How to Cook Cajun Food

Sunday, June 20, 2010

How to Make Crawfish Stew - Spicy

Make a Crawfish Stew - Spicy


Now that the crawfish boil is over what will you do with all of the leftovers? Well there is a simple answer, make a spicy crawfish stew. Throwing together a spicy stew with the left over sausage, vegetables and crawfish is fairly straight forward. Having a crawfish boil and saving the leftovers unlocks several Cajun crawfish recipe opportunities. So lets turn up the heat and cook some Cajun food.

Cook Crawfish Stew - Spicy Ingredients

  • crawfish tails (peeled) 4 lbs would be best
  • Sausage, potatoes, corn and any other goodies you have leftover from the crawfish boil
  • 1 white onion chopped up fine
  • 1 green bell pepper chopped up fine
  • 1 stalk of celery chopped up fine
  • 1 to 2 cloves of garlic chopped fine (optional)
  • 1 cup flour (more or less)
  • 1 cup cooking oil
  • Hot sauce (optional)
  • 3 to 6 hard boiled eggs (optional)
  • Approximately 4 cups of water
  • Salt and pepper to tast
The key to making any Cajun stew or gumbo is in the roux. There are several instant roux mixes on the market and some of them are good when time is an issue. The roux mix I would recommend when going the instant route is Tony Chachere's Roux Mix 1 lb. it is not as good as making your rue the old fashioned way but you can still make a vaillant (nice) base for your stew or gumbo.

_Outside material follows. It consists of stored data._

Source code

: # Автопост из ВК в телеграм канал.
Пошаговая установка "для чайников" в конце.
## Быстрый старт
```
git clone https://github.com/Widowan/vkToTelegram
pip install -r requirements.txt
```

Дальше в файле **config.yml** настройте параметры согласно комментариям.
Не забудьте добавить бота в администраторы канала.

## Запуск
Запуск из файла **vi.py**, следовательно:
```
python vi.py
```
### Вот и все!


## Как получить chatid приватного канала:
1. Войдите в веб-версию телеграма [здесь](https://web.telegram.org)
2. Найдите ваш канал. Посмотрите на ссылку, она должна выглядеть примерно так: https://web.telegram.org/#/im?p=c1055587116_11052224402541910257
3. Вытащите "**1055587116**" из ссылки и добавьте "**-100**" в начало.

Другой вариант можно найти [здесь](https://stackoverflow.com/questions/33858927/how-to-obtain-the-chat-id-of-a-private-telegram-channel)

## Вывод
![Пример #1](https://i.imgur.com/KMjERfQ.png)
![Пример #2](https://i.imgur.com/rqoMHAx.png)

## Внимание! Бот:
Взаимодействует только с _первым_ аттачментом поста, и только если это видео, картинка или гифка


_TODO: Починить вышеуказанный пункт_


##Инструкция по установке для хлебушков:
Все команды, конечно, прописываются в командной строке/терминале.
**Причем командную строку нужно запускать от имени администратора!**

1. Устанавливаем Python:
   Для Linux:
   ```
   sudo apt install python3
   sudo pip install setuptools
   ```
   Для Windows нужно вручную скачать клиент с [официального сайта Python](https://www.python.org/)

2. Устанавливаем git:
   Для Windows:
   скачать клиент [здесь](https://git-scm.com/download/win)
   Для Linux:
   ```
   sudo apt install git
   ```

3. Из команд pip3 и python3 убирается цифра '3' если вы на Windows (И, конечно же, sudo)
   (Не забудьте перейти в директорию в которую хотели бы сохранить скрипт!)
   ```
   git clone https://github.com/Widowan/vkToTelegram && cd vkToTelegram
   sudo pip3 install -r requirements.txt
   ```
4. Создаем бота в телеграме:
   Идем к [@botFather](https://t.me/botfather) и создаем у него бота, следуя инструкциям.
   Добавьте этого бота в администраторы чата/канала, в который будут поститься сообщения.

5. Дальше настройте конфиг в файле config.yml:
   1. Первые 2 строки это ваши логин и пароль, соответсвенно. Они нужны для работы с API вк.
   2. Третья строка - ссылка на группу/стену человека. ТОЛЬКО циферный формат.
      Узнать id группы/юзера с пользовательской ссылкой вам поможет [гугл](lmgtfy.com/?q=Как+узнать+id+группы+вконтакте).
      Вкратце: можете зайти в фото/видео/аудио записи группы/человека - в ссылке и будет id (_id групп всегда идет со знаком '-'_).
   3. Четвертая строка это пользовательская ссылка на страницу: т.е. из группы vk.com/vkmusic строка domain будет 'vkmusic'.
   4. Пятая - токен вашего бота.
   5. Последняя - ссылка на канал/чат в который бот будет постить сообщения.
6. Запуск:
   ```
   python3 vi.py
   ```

For the purpose of this recipe we will assume you have plenty of time and want to give making your own roux a shot.

Before preparing the roux it is important that you get the other ingredients ready, you will not have time to mess around when you start the roux.

Lets get started, pour one cup of cooking oil in a large pot or skillet over medium heat. Once the oil heats up a bit start mixing in the flour slowly with a spoon, spatula or a whisk. I prefer to use a whisk. Add small amounts of flour at a time mixing together well until you get a consistency somewhat like gravy. Keep stirring the oil and flour mixture or the roux will burn. You can turn the heat down a bit if it seems to hot. Continue stirring the roux until you get a deep golden brown color. Add the Cajun holy trinity (bell pepper, onion and celery) and garlic (optional). Be careful when adding the trinity to the roux, the water in the vegetables may make the oil spatter. Keep stirring the roux until it is just about to burn approximately 20 to 30 minutes. DO NOT BURN THE ROUX!

Zyliss Quick Blend Whisk                                  Magnalite Classic 10-Quart Covered Stockpot

Add half of the water and continue to stir. Blend the water and the roux together. Once the base for your spicy crawfish stew is mixed well add the left over crawfish and other goodies from the seafood boil. Pour the rest of the water into the pot and mix well. Be carefull when adding the water so you do not make the stew to think or thin. You can add more spices or hot sauce at this point but keep in mind the crawfish were boiled in spicy seasoning. Put the cover on the pot and cook 30 to 35 minutes on low to medium heat, stirring the contents of the pot occasionally. Remove the cover from the pot and cook an additional 20 minutes, if the stew starts getting to think add a little water. If you want to add the hard boiled eggs to the spicy crawfish stew do so with about 5 minutes remaining on the cooking time.

The last step is to make some rice and enjoy you Cajun crawfish stew - spicy!